**SOURCE MATERIAL**:
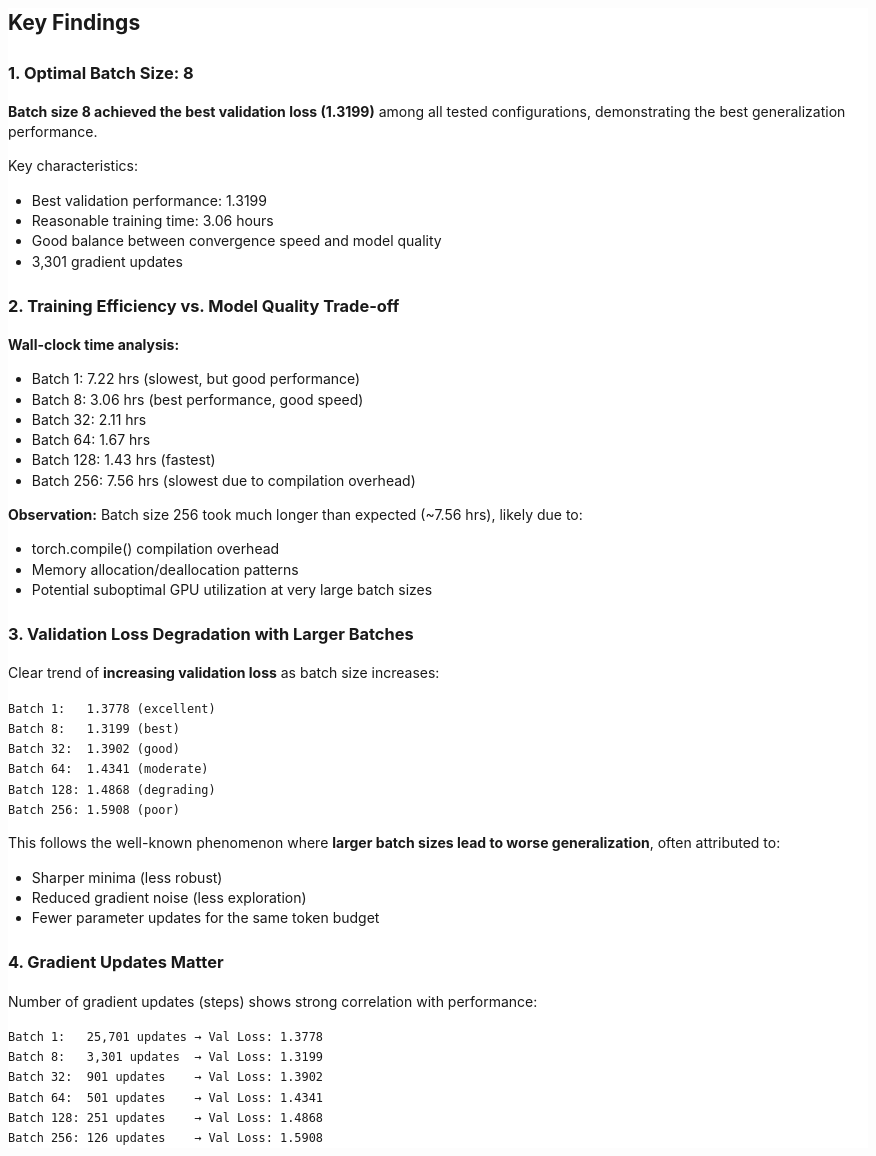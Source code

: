 
## Key Findings

### 1. Optimal Batch Size: 8

**Batch size 8 achieved the best validation loss (1.3199)** among all tested configurations, demonstrating the best generalization performance.

Key characteristics:
- Best validation performance: 1.3199
- Reasonable training time: 3.06 hours
- Good balance between convergence speed and model quality
- 3,301 gradient updates

### 2. Training Efficiency vs. Model Quality Trade-off

**Wall-clock time analysis:**
- Batch 1: 7.22 hrs (slowest, but good performance)
- Batch 8: 3.06 hrs (best performance, good speed)
- Batch 32: 2.11 hrs
- Batch 64: 1.67 hrs
- Batch 128: 1.43 hrs (fastest)
- Batch 256: 7.56 hrs (slowest due to compilation overhead)

**Observation:** Batch size 256 took much longer than expected (~7.56 hrs), likely due to:
- torch.compile() compilation overhead
- Memory allocation/deallocation patterns
- Potential suboptimal GPU utilization at very large batch sizes

### 3. Validation Loss Degradation with Larger Batches

Clear trend of **increasing validation loss** as batch size increases:

```
Batch 1:   1.3778 (excellent)
Batch 8:   1.3199 (best)
Batch 32:  1.3902 (good)
Batch 64:  1.4341 (moderate)
Batch 128: 1.4868 (degrading)
Batch 256: 1.5908 (poor)
```

This follows the well-known phenomenon where **larger batch sizes lead to worse generalization**, often attributed to:
- Sharper minima (less robust)
- Reduced gradient noise (less exploration)
- Fewer parameter updates for the same token budget

### 4. Gradient Updates Matter

Number of gradient updates (steps) shows strong correlation with performance:

```
Batch 1:   25,701 updates → Val Loss: 1.3778
Batch 8:   3,301 updates  → Val Loss: 1.3199
Batch 32:  901 updates    → Val Loss: 1.3902
Batch 64:  501 updates    → Val Loss: 1.4341
Batch 128: 251 updates    → Val Loss: 1.4868
Batch 256: 126 updates    → Val Loss: 1.5908
```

**TASK TO CARRY OUT**:
Lines holding the string "compilation" are the answer; copy each one from the listing above.

**RESPONSE BOX**:
- Batch 256: 7.56 hrs (slowest due to compilation overhead)
- torch.compile() compilation overhead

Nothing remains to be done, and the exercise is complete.